# Aim of the exercise:
Can you pull out each line of the data below that includes the word "medium"?

------------------------

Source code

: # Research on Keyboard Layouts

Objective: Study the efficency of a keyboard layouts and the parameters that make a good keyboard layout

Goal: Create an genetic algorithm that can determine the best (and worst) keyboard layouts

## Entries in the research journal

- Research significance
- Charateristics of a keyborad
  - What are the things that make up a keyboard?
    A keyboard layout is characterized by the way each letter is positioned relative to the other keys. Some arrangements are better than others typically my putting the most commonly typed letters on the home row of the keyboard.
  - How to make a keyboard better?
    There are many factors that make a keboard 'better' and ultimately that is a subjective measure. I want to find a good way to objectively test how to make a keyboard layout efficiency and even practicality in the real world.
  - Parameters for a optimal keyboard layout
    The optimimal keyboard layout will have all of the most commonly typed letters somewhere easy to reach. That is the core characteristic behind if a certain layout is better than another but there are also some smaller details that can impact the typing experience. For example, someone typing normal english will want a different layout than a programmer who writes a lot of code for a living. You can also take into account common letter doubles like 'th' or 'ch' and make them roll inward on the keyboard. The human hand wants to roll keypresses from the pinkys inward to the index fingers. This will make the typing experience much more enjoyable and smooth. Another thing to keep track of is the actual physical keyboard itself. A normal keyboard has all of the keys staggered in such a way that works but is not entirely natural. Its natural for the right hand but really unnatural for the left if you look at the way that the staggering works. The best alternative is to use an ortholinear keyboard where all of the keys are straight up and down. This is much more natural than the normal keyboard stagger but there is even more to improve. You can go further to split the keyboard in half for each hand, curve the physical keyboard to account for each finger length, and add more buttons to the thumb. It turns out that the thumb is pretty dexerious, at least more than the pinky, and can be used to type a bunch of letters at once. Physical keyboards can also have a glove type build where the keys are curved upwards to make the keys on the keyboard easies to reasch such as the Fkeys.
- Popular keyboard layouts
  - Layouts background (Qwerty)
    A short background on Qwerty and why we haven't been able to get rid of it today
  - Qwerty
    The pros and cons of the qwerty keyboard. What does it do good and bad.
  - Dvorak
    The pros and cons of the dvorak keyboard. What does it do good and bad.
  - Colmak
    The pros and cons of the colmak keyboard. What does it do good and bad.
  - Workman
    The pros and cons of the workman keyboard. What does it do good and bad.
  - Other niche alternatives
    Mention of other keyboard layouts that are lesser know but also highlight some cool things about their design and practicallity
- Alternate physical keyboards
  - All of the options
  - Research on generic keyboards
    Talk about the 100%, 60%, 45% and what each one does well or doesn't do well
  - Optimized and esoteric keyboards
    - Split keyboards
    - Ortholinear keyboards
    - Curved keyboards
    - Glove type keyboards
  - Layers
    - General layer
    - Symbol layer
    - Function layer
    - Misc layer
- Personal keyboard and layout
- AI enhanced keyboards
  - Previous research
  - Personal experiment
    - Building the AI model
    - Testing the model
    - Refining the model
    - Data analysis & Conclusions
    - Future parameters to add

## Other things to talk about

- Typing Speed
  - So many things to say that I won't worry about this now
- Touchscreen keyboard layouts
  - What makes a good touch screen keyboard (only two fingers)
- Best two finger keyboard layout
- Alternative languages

------------------------

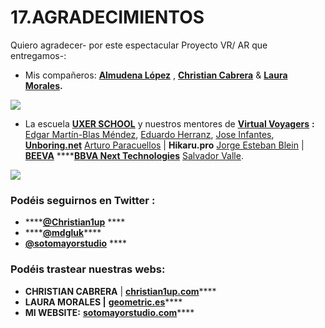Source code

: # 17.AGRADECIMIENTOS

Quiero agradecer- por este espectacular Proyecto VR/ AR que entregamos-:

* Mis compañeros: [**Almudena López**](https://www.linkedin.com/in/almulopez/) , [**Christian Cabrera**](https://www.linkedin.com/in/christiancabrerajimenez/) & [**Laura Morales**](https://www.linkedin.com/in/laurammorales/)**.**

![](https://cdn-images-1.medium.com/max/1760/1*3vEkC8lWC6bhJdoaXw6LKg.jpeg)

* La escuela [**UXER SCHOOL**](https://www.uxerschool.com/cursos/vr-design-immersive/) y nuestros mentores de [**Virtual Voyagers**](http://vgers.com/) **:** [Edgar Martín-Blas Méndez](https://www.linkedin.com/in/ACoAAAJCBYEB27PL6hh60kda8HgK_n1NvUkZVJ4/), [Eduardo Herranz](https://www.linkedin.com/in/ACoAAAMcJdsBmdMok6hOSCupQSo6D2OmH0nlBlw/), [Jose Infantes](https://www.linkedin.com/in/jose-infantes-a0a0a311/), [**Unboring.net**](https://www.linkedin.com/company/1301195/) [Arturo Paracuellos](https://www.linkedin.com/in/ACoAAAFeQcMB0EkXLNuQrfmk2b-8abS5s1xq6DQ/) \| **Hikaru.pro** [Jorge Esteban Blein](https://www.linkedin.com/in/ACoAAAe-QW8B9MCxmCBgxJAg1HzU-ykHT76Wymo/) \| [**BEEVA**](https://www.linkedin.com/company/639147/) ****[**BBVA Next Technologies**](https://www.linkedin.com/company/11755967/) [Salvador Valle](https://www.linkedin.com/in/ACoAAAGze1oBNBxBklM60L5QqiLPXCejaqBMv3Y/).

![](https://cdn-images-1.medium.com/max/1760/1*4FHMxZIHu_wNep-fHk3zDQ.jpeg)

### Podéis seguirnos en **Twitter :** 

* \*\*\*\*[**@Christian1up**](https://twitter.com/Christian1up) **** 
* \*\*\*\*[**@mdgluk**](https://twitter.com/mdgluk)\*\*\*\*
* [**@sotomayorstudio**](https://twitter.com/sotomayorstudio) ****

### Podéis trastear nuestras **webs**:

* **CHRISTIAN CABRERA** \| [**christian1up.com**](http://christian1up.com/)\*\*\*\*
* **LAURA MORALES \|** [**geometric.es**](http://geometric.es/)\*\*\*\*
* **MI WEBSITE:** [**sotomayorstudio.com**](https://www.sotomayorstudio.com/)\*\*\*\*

------------------------

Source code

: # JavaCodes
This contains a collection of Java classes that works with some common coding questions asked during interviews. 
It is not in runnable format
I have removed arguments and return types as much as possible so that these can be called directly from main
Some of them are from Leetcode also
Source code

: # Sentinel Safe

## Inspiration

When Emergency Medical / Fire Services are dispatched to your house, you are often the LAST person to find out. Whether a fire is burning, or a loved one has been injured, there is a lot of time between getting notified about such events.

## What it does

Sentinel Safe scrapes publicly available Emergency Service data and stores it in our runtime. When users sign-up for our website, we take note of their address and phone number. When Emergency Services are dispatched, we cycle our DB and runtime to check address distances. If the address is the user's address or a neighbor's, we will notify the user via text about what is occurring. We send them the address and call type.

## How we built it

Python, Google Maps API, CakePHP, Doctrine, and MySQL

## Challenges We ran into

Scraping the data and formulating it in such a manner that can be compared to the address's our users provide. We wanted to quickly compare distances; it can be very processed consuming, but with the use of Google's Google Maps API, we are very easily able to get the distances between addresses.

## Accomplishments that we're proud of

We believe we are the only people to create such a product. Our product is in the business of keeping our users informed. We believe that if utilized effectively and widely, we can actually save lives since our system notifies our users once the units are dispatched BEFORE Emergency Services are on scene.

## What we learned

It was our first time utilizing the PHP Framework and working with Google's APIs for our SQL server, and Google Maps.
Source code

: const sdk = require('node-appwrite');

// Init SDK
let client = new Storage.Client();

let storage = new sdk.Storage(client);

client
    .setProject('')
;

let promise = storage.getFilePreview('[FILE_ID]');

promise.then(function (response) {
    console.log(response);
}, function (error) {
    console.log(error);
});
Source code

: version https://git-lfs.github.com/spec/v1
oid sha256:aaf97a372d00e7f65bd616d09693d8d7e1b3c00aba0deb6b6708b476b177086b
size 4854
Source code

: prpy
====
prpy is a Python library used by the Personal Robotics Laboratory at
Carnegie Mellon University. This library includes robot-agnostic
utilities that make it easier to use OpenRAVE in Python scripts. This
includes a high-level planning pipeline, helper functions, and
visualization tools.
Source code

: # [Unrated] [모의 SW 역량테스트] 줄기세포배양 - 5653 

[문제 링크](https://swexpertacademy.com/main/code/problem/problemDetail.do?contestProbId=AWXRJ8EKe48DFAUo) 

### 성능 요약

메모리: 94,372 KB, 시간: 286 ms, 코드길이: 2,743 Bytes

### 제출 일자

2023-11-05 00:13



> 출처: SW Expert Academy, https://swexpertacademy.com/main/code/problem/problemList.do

------------------------

# Answer to this task:
![](https://cdn-images-1.medium.com/max/1760/1*3vEkC8lWC6bhJdoaXw6LKg.jpeg)
![](https://cdn-images-1.medium.com/max/1760/1*4FHMxZIHu_wNep-fHk3zDQ.jpeg)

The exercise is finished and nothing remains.